A paralisação das atividades dos servidores da Suframa, na ultima quarta-feira, deve servir de alerta para os setores locais envolvidos. E já ficou claro que a greve de quase dois meses no início do ano não serviu para sensibilizar o governo, envolvido em outras prioridades impostas por atores políticos mais influentes. O travamento da ZFM, na dinâmica de sua cadeia produtiva e autonomia administrativa, porém, seguiu intacto, não apenas pela continuidade do esvaziamento da Suframa, a autarquia que administra os incentivos fiscais, como na falta de perspectiva para equacionar os gargalos de infraestrutura. É bem verdade que em ano de Copa e de temporada eleitoral, discutir essas questões é lutar contra moinhos de ventos e chegar a lugar nenhum. Daí a expectativa eleitoral e a necessidade de mobilização geral. Afinal, seja lá quem for o vencedor na peleja local e nacional, os desafios permanecerão crescendo e convocando as entidades e instituições locais a assumirem com desenvoltura e obstinação os problemas e os destinos da região: a banda larga lenta e cara, energia sobrando sem estrutura de distribuição, a estrutura portuária duopolizada e cara. E de quebra, a falta de transparência por parte das instituições públicas dos recursos robustos recolhidos pela indústria para qualificação de recursos humanos e interiorização do desenvolvimento.

Poder estéril


Com que autoridade burocratas dos ministérios do Desenvolvimento e Ciência, Tecnologia & Inovação, vão continuar zombando dos prazos para PPB, o documento necessário à liberação do início da produção de determinados itens que, em passado recente, chegou a superar quatro anos de espera, afetando o aporte de novos investimentos à região numa das áreas mais coerentes com sua vocação de novos empreendimentos, a indústria de fármacos. Após muitas discussões o MDIC se comprometeu a dar a devida atenção e celeridade no processo de avaliação de PPBs, entretanto, o prazo de 120 dias continua a ser descumprido.
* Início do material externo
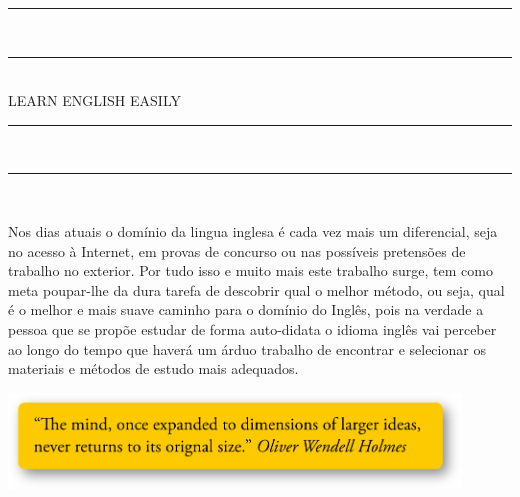 \documentclass[a4paper,12pt,openany,]{book}
\begin{document}

\thispagestyle{empty}
\begin{center}

\rule{10cm}{1.5mm}\\ \vspace{-.7\baselineskip}
\rule{10cm}{.3mm}\\ \vspace{.5\baselineskip}
{\textsc {\Huge LEARN ENGLISH EASILY}}\\ \vspace{-.4\baselineskip}
\rule{10cm}{.3mm}\\ \vspace{-.5\baselineskip}
\rule{10cm}{1.5mm}\\

\vspace{5cm}
\begin{flushright}
\begin{minipage}[t]{12cm}

	{\small Nos dias atuais o domínio da lingua inglesa é cada vez mais um diferencial,
	seja no acesso à Internet, em provas de concurso ou nas possíveis pretensões de
	trabalho no exterior. Por tudo isso e muito mais este trabalho surge, tem como
	meta poupar-lhe da dura tarefa de descobrir qual o melhor método, ou seja, qual
	é o melhor e mais suave caminho para o domínio do Inglês, pois na verdade
	a pessoa que se propõe estudar de forma auto-didata o idioma inglês vai
	perceber ao longo do tempo que haverá um árduo trabalho de encontrar
    e selecionar os materiais e métodos de estudo mais adequados.} \vspace{1cm}


    \includegraphics[width=12cm]{oliver}



\end{minipage}
\end{flushright}
\end{center}
\end{document}

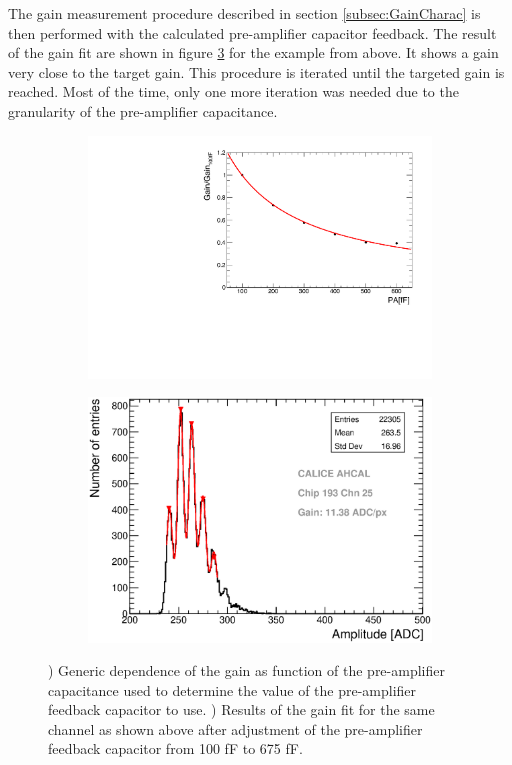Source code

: The gain measurement procedure described in section \ref{subsec:GainCharac} is then performed with the calculated pre-amplifier capacitor feedback. The result of the gain fit are shown in figure \ref{fig:Gain675fF} for the example from above. It shows a gain very close to the target gain. This procedure is iterated until the targeted gain is reached. Most of the time, only one more iteration was needed due to the granularity of the pre-amplifier capacitance.

\begin{figure}[htbp!]
  \centering
  \begin{subfigure}[t]{0.49\textwidth}
    \includegraphics[width=1.\linewidth]{../Thesis_Plots/Commissioning/Plots/GainvsPA.pdf}
    \caption{} \label{fig:PA_curve}
  \end{subfigure}
  \hfill
  \begin{subfigure}[t]{0.49\textwidth}
    \includegraphics[width=1.\linewidth]{../Thesis_Plots/Commissioning/Plots/Gain675fF_MainzHBU4.eps}
    \caption{} \label{fig:Gain675fF}
  \end{subfigure}
  \caption{) Generic dependence of the gain as function of the pre-amplifier capacitance used to determine the value of the pre-amplifier feedback capacitor to use. ) Results of the gain fit for the same channel as shown above after adjustment of the pre-amplifier feedback capacitor from 100 fF to 675 fF.}
\end{figure}

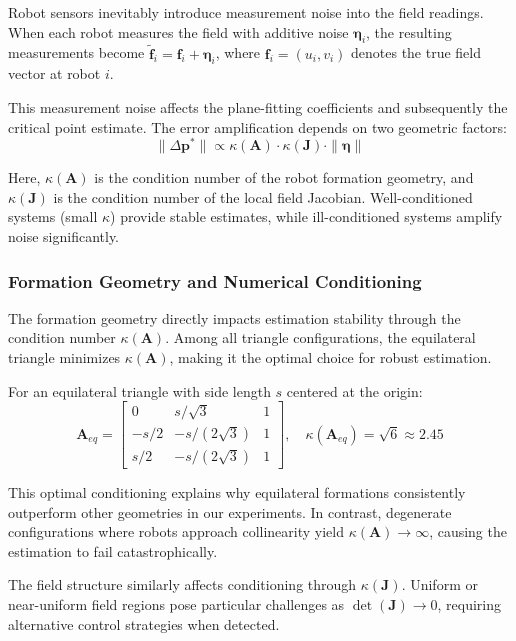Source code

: \documentclass[lettersize,journal]{IEEEtran}
\begin{document}
Robot sensors inevitably introduce measurement noise into the field readings. When each robot measures the field with additive noise $\boldsymbol{\eta}_i$, the resulting measurements become $\tilde{\mathbf{f}}_i = \mathbf{f}_i + \boldsymbol{\eta}_i$, where $\mathbf{f}_i = (u_i, v_i)$ denotes the true field vector at robot $i$.

This measurement noise affects the plane-fitting coefficients and subsequently the critical point estimate. The error amplification depends on two geometric factors:
\begin{equation}
\|\Delta\mathbf{p}^*\| \propto \kappa(\mathbf{A}) \cdot \kappa(\mathbf{J}) \cdot \|\boldsymbol{\eta}\|
\end{equation}

Here, $\kappa(\mathbf{A})$ is the condition number of the robot formation geometry, and $\kappa(\mathbf{J})$ is the condition number of the local field Jacobian. Well-conditioned systems (small $\kappa$) provide stable estimates, while ill-conditioned systems amplify noise significantly.

\subsubsection{Formation Geometry and Numerical Conditioning}

The formation geometry directly impacts estimation stability through the condition number $\kappa(\mathbf{A})$. Among all triangle configurations, the equilateral triangle minimizes $\kappa(\mathbf{A})$, making it the optimal choice for robust estimation.

For an equilateral triangle with side length $s$ centered at the origin:
\begin{equation}
\mathbf{A}_{eq} = \begin{bmatrix}
0 & s/\sqrt{3} & 1 \\
-s/2 & -s/(2\sqrt{3}) & 1 \\
s/2 & -s/(2\sqrt{3}) & 1
\end{bmatrix}, \quad \kappa(\mathbf{A}_{eq}) = \sqrt{6} \approx 2.45
\end{equation}

This optimal conditioning explains why equilateral formations consistently outperform other geometries in our experiments. In contrast, degenerate configurations where robots approach collinearity yield $\kappa(\mathbf{A}) \to \infty$, causing the estimation to fail catastrophically.

The field structure similarly affects conditioning through $\kappa(\mathbf{J})$. Uniform or near-uniform field regions pose particular challenges as $\det(\mathbf{J}) \to 0$, requiring alternative control strategies when detected.
\end{document}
A mesma burocracia autoritária, que se constituiu em poder paralelo, segue imperando na distribuição dos recursos de P&D, recolhidos pelas empresas da Zona Franca de Manaus no setor de informática. Um boicote sombrio, que provoca incertezas e preocupações a respeito da atuação da aplicabilidade dos recursos arrecadados, travados nos escaninhos perversos da burocracia.

Mina republicana


Manaus, esta joia descuidada da Coroa, está de parabéns pelo talento de seus trabalhadores e empreendedores. Os incentivos fiscais a ela concedidos retornam em forma de riqueza distribuída entre funcionários, proprietários e governo de maneira bem diferente daquela que o preconceito sugere. Aqui não existe paraíso fiscal nem investimento público para a instalação das indústrias. Os benefícios só são aplicados quando o item produzido chega ao mercado e gera mais de 2 milhões de empregos em todo o país. De saída, a riqueza gerada por esta produção é compartilhada com a União num percentual de 54,42%. Em seguida 27,28% são distribuídos entre os empregados; e apenas 1,82% fica com os empresários, de acordo com estudos da Universidade de São Paulo e dados da Receita Federal. Em comparação, no restante do país o governo recebe 41,54% de toda a produção; os empregados ficam com 36,31%; e os empresários, com 6,44%. Assim como Manaus comparece com quase a metade dos impostos recolhidos pela União na Região Norte, no total geral das contribuições, o Amazonas é um dos oito estados da Federação que mais recolhem do que recebem recursos. A exportação de recursos para a União em 2013 foi de R$ 12,967 bilhões, e recebeu de volta (transferência) apenas R$ 2,753 bilhões, gerando uma exportação líquida de R$ 10,213 bilhões, uma informação que escapa aos desafetos da ZFM, mas confere a Manaus o estatuto de mina de ouro da República.